## TASK GOAL:
Exact reproduction required: the lines below from the line with "US | [Rust ATX](https://www.meetup.com/rust-atx/)" to the line with "US | [Rust Atlanta](https://www.meetup.com/rust-atl/)", both ends included, and no others.

## Saved data entries:
-*-

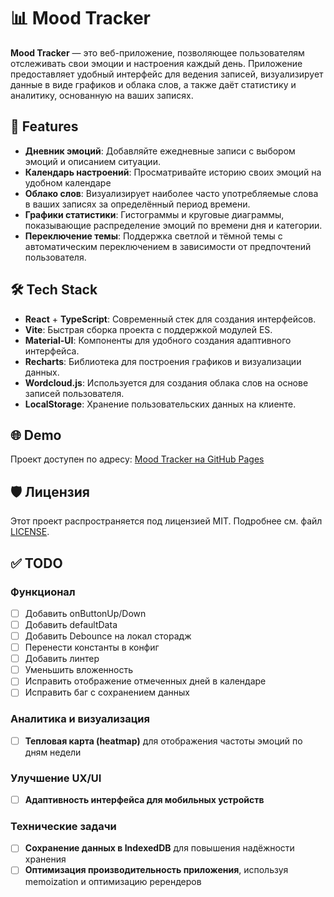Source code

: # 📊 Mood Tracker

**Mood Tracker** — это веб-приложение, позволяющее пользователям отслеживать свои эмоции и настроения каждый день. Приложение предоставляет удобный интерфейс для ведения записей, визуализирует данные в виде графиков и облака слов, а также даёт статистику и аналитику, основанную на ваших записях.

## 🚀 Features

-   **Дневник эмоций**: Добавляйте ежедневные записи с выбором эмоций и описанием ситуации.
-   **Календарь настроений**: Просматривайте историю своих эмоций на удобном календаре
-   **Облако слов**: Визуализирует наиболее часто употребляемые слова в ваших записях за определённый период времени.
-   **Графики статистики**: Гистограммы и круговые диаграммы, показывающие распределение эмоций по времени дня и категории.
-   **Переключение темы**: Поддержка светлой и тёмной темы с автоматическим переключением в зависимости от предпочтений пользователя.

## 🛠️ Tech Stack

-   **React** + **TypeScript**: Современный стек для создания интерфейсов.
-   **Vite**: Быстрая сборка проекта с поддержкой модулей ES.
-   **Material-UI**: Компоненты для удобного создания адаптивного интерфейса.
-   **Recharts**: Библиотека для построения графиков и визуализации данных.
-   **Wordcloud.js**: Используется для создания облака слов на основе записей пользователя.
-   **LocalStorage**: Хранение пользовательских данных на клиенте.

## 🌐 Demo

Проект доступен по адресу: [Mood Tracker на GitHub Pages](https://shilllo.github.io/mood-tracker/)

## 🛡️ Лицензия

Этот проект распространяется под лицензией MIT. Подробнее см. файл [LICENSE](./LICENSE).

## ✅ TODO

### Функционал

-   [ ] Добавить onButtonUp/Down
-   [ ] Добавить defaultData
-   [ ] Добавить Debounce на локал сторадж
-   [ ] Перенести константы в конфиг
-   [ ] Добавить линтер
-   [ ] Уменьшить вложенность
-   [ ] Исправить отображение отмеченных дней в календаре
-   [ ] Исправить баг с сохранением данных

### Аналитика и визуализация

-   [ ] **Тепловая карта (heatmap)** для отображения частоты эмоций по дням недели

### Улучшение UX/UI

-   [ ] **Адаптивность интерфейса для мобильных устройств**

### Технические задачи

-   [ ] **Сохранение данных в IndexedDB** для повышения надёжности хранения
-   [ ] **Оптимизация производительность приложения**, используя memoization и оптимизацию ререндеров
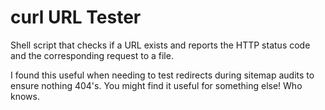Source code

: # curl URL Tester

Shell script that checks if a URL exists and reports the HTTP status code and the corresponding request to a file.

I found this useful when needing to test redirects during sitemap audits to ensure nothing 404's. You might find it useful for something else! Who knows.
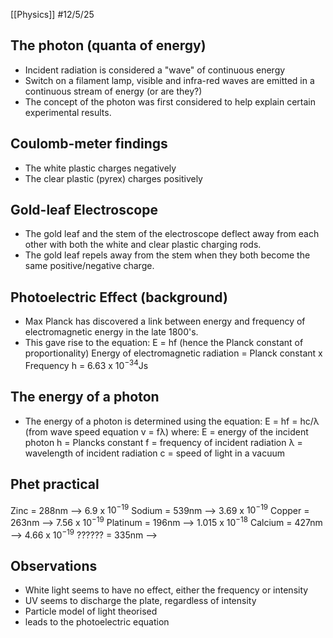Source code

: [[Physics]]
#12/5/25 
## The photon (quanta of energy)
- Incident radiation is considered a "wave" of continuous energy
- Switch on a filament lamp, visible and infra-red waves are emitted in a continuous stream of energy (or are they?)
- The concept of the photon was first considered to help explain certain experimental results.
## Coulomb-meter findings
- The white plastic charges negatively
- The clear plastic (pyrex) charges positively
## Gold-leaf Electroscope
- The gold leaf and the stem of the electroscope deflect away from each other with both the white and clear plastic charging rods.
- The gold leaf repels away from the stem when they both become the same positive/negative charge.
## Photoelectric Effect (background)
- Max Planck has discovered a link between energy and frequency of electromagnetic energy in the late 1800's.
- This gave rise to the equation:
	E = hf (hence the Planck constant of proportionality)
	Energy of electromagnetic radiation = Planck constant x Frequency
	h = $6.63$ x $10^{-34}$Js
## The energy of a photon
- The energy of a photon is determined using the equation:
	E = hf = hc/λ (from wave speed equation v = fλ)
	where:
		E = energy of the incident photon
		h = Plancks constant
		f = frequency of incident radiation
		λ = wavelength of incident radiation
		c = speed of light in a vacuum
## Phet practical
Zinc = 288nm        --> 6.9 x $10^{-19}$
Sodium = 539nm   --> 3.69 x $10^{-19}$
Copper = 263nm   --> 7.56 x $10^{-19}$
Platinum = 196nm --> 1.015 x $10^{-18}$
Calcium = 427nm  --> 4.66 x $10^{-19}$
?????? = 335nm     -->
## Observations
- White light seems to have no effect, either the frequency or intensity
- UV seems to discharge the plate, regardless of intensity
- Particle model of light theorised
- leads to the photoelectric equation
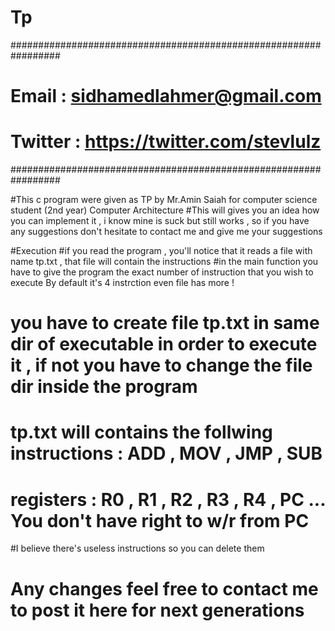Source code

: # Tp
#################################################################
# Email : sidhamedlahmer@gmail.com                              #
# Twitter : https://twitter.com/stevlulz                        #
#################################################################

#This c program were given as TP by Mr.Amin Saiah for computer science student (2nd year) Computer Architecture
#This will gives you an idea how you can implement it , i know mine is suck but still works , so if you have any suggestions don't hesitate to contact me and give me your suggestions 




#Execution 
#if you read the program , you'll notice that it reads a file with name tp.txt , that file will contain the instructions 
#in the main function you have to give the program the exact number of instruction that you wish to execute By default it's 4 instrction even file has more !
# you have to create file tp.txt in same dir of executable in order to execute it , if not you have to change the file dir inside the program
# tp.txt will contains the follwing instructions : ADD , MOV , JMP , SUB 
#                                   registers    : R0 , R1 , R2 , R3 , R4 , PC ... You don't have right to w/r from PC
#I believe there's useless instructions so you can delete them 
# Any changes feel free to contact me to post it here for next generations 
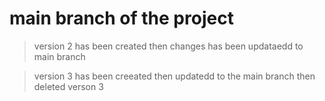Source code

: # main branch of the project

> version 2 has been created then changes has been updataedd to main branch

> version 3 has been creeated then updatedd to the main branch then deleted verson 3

-*-

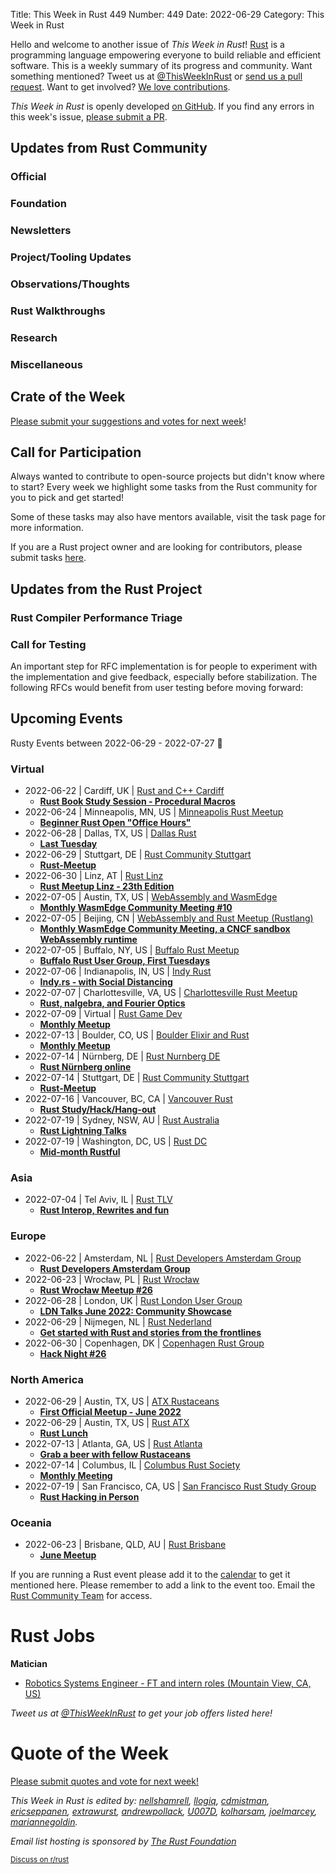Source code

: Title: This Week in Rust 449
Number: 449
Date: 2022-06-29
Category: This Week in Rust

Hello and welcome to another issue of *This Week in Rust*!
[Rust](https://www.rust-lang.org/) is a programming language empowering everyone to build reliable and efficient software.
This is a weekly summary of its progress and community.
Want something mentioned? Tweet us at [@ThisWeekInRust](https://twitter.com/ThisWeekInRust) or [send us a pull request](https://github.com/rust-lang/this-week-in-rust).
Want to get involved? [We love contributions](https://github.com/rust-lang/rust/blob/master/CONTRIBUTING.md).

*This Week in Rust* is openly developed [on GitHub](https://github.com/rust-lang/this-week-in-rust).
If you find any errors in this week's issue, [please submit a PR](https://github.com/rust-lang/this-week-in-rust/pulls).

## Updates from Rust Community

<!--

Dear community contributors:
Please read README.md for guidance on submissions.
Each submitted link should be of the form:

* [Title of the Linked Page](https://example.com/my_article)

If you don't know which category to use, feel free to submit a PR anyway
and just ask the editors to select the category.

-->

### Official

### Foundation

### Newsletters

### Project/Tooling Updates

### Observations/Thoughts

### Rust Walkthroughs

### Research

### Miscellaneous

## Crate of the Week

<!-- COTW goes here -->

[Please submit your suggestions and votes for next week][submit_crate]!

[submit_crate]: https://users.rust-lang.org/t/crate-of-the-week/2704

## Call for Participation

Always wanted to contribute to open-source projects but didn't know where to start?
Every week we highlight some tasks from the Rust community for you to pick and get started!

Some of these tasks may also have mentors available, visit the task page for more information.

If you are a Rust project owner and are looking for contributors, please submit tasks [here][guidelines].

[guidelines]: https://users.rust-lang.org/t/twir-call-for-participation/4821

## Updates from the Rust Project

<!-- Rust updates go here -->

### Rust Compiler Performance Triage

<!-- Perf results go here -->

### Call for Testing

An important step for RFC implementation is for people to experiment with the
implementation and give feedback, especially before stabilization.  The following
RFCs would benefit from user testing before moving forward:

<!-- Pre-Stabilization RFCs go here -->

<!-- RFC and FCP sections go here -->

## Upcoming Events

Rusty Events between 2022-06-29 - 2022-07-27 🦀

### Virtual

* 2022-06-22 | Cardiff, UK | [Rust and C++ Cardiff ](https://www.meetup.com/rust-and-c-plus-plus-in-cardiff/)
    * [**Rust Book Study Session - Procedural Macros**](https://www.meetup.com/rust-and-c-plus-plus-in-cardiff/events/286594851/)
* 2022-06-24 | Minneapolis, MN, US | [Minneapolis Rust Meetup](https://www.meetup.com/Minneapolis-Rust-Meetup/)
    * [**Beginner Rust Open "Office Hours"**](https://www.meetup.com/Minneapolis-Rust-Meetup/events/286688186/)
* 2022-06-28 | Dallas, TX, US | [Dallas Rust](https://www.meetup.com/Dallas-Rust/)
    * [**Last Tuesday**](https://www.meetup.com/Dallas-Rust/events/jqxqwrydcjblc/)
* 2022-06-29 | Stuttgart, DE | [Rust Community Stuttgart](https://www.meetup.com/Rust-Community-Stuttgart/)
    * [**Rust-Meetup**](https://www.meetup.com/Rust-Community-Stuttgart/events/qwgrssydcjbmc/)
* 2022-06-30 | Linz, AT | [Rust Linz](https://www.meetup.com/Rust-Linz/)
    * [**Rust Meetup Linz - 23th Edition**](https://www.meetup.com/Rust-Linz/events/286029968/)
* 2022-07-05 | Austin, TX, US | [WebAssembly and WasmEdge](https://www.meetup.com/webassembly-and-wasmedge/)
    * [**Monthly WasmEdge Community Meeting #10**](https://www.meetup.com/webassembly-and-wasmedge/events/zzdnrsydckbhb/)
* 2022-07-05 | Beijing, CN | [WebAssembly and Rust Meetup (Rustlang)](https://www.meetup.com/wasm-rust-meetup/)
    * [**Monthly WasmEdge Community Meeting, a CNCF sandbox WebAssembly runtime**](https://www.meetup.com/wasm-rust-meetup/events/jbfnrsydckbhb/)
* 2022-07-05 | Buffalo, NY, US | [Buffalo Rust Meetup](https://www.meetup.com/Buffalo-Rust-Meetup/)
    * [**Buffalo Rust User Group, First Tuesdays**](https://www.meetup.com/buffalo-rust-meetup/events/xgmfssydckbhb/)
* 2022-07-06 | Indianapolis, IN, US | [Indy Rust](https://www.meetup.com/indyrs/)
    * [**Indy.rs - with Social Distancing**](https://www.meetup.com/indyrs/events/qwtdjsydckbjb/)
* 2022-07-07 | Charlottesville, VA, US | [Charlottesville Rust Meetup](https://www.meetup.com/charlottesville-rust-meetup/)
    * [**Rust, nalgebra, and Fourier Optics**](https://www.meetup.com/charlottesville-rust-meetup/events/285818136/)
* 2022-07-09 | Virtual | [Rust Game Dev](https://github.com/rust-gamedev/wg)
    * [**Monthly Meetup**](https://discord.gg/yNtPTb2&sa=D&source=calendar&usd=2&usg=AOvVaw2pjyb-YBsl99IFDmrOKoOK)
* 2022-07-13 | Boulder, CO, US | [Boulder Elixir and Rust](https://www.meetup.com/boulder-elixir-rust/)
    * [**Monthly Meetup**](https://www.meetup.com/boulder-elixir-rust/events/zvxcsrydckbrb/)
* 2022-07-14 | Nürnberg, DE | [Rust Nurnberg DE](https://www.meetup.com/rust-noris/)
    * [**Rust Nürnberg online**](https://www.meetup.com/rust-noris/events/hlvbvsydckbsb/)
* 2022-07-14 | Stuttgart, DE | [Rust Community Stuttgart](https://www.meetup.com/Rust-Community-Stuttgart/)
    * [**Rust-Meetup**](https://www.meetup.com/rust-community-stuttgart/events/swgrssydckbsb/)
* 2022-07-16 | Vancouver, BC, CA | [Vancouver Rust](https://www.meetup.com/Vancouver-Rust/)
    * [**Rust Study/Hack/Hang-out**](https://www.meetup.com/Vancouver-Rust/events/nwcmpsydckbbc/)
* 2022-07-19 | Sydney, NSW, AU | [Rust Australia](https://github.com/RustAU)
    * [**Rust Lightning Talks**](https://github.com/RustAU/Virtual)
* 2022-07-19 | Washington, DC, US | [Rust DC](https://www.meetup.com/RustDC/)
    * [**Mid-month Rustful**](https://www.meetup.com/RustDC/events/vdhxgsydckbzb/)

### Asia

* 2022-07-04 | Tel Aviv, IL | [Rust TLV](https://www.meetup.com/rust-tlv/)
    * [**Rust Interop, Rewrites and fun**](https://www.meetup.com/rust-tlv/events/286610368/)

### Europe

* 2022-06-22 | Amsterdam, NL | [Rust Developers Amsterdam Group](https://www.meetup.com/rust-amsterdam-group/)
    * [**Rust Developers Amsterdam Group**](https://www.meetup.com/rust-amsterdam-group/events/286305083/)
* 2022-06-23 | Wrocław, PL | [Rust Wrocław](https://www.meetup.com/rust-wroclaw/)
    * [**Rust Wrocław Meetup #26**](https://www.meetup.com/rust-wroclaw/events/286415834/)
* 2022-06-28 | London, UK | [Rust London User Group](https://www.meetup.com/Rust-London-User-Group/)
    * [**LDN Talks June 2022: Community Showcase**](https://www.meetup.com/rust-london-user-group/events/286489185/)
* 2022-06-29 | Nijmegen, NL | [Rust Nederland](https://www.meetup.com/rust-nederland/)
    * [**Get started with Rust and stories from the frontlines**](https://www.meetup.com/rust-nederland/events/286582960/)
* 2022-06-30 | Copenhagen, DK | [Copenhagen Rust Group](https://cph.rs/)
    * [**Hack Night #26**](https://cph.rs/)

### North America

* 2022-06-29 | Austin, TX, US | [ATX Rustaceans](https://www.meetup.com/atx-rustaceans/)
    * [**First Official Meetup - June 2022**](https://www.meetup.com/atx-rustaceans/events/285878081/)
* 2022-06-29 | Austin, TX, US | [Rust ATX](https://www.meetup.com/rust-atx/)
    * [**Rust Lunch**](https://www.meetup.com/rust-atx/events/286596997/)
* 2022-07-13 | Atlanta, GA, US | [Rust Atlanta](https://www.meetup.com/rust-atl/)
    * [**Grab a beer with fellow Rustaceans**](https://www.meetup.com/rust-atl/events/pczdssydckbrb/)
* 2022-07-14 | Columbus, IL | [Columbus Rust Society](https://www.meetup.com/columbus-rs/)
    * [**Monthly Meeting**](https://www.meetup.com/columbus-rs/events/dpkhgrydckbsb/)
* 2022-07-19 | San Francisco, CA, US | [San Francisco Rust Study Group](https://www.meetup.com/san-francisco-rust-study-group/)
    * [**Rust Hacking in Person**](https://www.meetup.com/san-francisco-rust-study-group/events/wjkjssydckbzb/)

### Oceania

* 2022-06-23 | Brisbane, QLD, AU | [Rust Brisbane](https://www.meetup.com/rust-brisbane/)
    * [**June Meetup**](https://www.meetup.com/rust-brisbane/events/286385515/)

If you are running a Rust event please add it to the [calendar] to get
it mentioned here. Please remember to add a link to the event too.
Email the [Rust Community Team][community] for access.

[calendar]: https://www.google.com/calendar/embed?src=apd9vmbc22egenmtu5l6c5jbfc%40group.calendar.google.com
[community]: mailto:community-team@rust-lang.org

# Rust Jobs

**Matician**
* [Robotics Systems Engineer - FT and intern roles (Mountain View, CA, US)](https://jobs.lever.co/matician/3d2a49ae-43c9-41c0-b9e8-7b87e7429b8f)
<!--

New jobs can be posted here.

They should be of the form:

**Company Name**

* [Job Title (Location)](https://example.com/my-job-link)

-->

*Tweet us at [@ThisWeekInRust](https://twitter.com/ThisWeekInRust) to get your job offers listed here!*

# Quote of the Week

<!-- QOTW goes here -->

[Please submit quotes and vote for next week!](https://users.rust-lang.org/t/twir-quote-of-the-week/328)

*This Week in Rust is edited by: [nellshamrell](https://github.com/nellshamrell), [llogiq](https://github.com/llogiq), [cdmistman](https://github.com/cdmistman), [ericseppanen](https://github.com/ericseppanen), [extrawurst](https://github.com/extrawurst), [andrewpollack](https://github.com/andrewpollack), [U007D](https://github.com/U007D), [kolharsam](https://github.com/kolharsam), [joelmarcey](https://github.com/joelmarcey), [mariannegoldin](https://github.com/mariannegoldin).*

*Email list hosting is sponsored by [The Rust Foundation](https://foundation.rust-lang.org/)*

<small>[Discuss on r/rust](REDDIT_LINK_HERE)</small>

-*-

## SOLUTION BELOW:
* 2022-06-29 | Austin, TX, US | [Rust ATX](https://www.meetup.com/rust-atx/)
    * [**Rust Lunch**](https://www.meetup.com/rust-atx/events/286596997/)
* 2022-07-13 | Atlanta, GA, US | [Rust Atlanta](https://www.meetup.com/rust-atl/)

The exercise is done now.